Whenever "preCheckResult" appears in a line, please copy that line from the data.

((

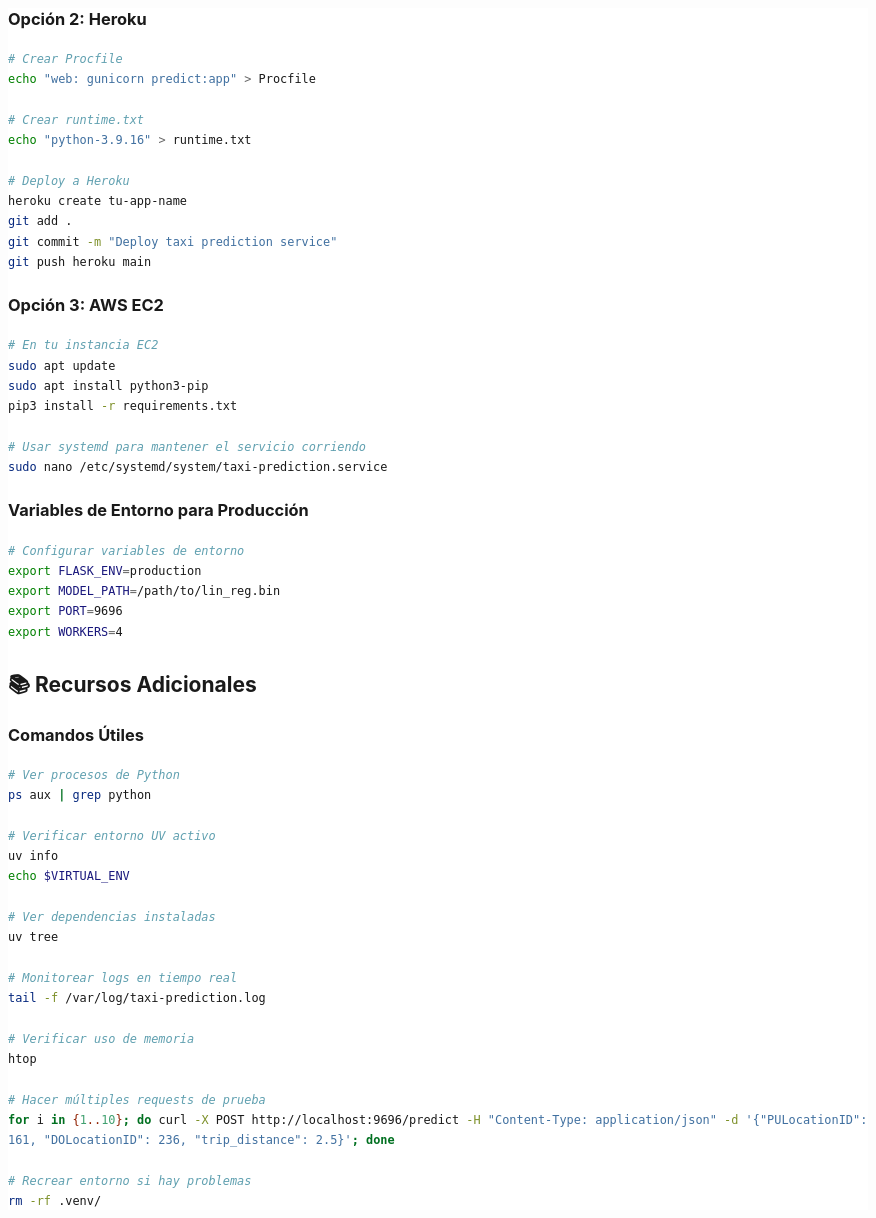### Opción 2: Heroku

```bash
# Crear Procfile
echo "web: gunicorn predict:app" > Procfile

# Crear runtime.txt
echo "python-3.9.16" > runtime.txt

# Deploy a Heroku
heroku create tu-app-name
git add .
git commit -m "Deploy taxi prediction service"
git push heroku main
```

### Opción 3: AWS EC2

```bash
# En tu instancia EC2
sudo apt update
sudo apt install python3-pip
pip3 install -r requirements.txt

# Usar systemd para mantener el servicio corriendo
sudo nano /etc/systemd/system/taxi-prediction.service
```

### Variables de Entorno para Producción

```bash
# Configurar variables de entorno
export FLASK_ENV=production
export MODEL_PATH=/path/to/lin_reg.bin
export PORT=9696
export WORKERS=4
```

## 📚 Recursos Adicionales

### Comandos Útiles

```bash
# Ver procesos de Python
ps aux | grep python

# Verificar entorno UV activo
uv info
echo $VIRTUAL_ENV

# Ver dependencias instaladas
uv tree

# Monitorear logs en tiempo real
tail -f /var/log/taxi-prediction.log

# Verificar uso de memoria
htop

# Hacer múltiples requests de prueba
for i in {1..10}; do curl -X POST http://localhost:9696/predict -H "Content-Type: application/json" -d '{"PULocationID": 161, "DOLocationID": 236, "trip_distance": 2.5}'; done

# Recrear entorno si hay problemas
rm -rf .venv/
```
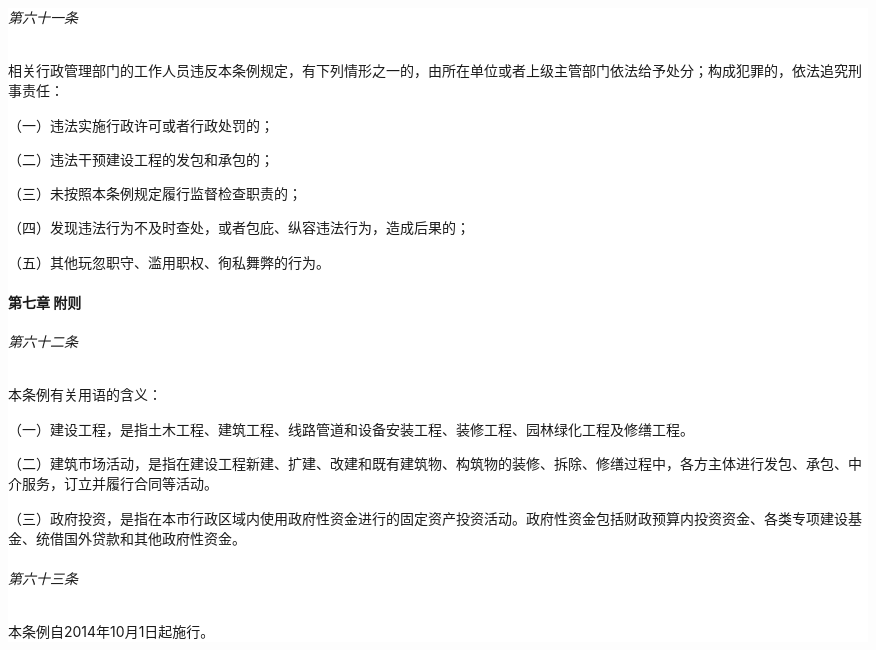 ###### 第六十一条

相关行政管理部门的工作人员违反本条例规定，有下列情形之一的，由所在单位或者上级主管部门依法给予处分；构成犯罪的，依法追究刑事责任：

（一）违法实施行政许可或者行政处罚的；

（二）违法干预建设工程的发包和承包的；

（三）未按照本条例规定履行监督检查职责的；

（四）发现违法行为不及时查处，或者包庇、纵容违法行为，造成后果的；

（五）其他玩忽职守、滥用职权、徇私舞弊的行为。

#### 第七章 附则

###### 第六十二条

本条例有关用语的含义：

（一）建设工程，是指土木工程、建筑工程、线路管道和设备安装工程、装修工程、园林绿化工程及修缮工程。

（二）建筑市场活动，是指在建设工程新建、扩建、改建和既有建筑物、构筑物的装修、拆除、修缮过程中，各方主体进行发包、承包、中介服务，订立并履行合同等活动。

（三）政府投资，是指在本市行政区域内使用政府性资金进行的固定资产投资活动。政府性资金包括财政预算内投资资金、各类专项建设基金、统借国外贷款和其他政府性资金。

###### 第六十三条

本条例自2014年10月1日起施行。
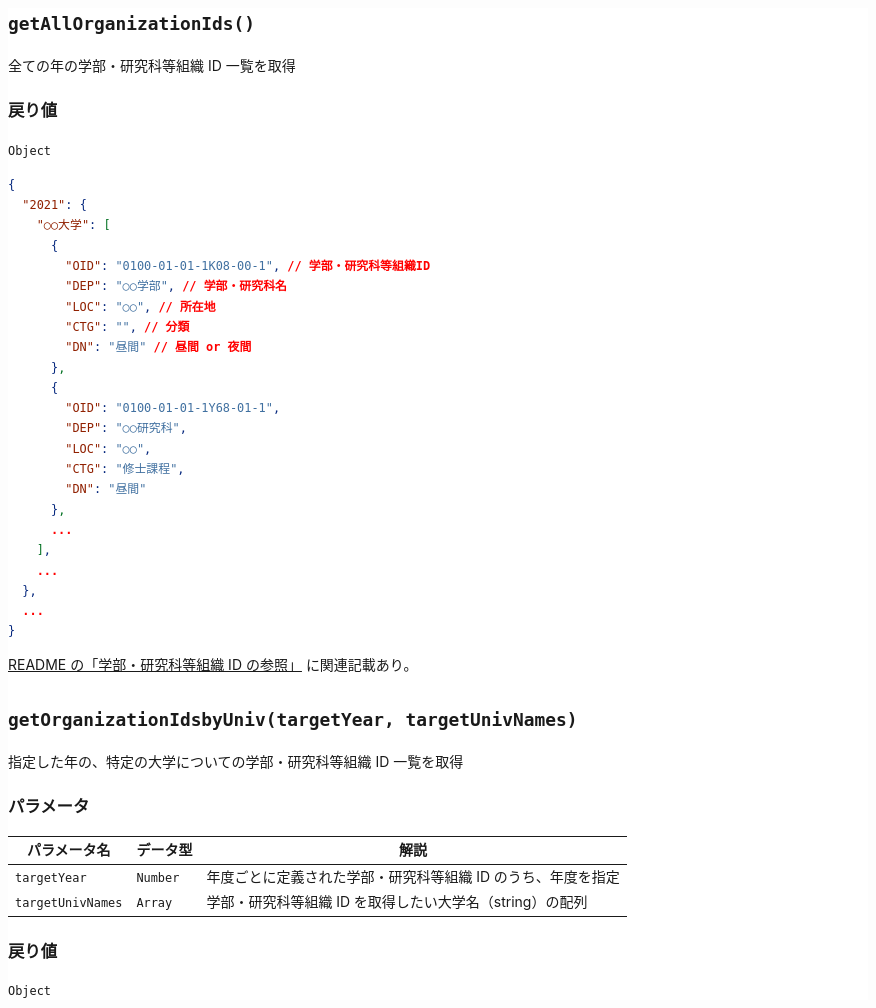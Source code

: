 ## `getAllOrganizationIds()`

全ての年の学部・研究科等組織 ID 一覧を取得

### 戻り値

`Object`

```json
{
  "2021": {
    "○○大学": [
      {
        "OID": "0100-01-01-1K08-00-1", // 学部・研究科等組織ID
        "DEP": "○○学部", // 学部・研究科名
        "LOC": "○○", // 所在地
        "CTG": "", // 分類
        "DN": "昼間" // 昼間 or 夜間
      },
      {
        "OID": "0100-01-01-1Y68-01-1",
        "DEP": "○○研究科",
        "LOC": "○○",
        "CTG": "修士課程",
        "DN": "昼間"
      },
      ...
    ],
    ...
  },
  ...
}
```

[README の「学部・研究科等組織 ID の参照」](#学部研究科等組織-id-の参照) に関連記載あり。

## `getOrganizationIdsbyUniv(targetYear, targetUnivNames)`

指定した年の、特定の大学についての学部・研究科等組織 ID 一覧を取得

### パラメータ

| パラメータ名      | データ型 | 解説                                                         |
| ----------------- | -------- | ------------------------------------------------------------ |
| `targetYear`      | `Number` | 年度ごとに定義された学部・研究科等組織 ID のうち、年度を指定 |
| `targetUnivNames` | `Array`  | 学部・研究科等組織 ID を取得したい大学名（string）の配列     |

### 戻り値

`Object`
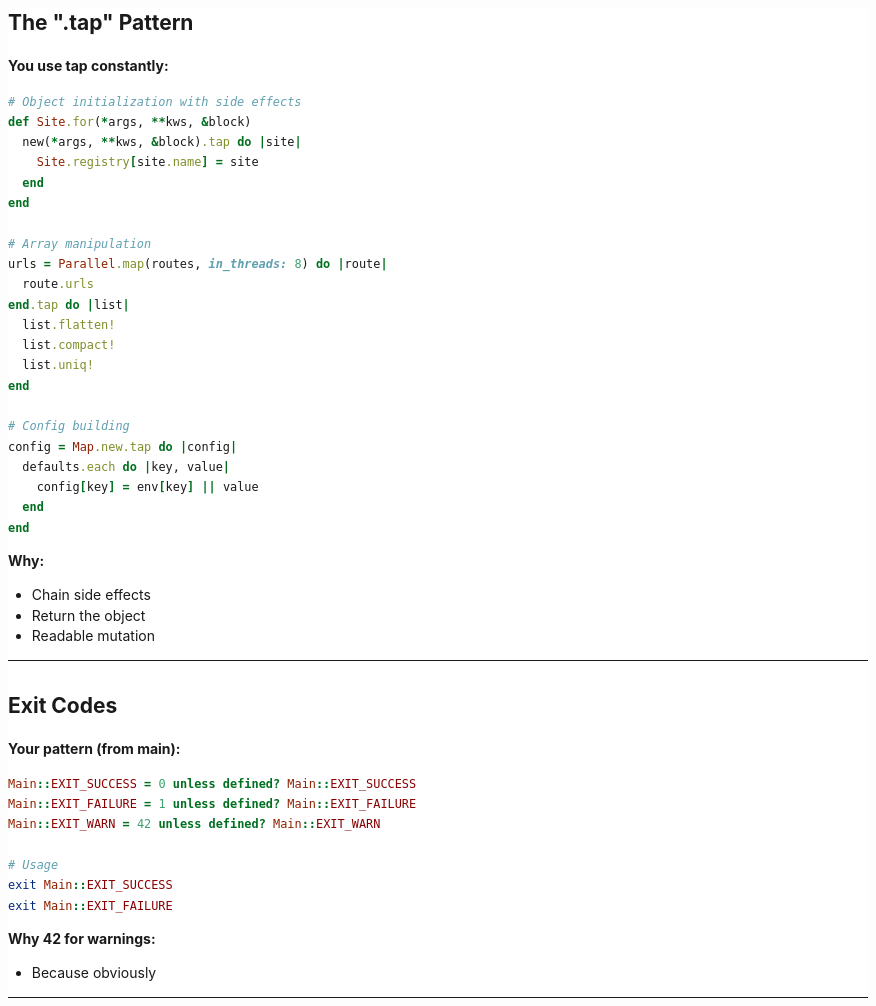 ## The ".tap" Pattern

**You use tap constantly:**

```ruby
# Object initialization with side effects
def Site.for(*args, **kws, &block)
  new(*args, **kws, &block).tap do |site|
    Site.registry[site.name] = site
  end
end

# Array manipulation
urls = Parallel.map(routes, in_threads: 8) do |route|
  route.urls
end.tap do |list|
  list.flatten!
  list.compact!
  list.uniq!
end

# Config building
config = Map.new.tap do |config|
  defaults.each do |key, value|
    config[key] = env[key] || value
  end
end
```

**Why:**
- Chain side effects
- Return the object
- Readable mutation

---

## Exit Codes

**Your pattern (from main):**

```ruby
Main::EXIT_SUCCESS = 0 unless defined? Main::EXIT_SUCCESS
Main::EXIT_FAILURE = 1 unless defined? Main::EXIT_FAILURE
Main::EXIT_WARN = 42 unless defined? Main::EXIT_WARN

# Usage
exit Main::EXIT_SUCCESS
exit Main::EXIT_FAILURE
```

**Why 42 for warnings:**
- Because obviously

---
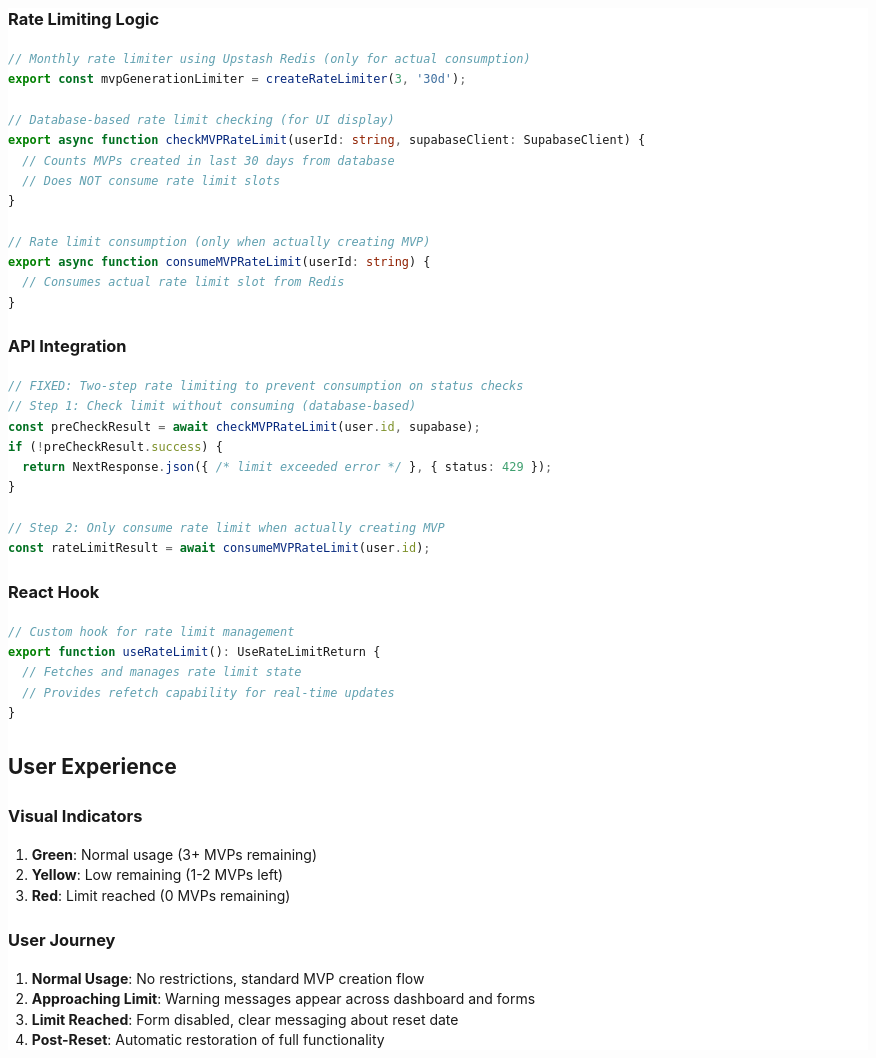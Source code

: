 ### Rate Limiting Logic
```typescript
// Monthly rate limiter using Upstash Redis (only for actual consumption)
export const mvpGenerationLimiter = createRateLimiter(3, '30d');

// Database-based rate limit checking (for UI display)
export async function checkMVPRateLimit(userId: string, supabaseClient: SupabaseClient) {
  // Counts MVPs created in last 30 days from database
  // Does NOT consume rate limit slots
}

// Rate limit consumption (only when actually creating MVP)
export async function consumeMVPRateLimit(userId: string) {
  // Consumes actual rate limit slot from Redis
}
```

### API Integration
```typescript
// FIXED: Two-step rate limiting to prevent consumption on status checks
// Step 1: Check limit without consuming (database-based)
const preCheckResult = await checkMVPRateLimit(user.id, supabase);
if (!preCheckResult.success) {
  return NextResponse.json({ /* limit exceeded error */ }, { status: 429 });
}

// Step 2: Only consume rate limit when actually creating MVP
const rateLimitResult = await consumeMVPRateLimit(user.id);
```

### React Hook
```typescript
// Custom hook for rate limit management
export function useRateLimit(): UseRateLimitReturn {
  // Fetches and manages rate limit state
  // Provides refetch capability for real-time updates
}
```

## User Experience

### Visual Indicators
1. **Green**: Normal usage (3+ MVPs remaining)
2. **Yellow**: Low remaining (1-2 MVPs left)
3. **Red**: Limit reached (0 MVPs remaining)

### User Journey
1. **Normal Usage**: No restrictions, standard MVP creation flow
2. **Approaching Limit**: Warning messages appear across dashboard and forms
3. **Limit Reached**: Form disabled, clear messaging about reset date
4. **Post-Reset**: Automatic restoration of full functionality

))

• _Written response_
const preCheckResult = await checkMVPRateLimit(user.id, supabase);
if (!preCheckResult.success) {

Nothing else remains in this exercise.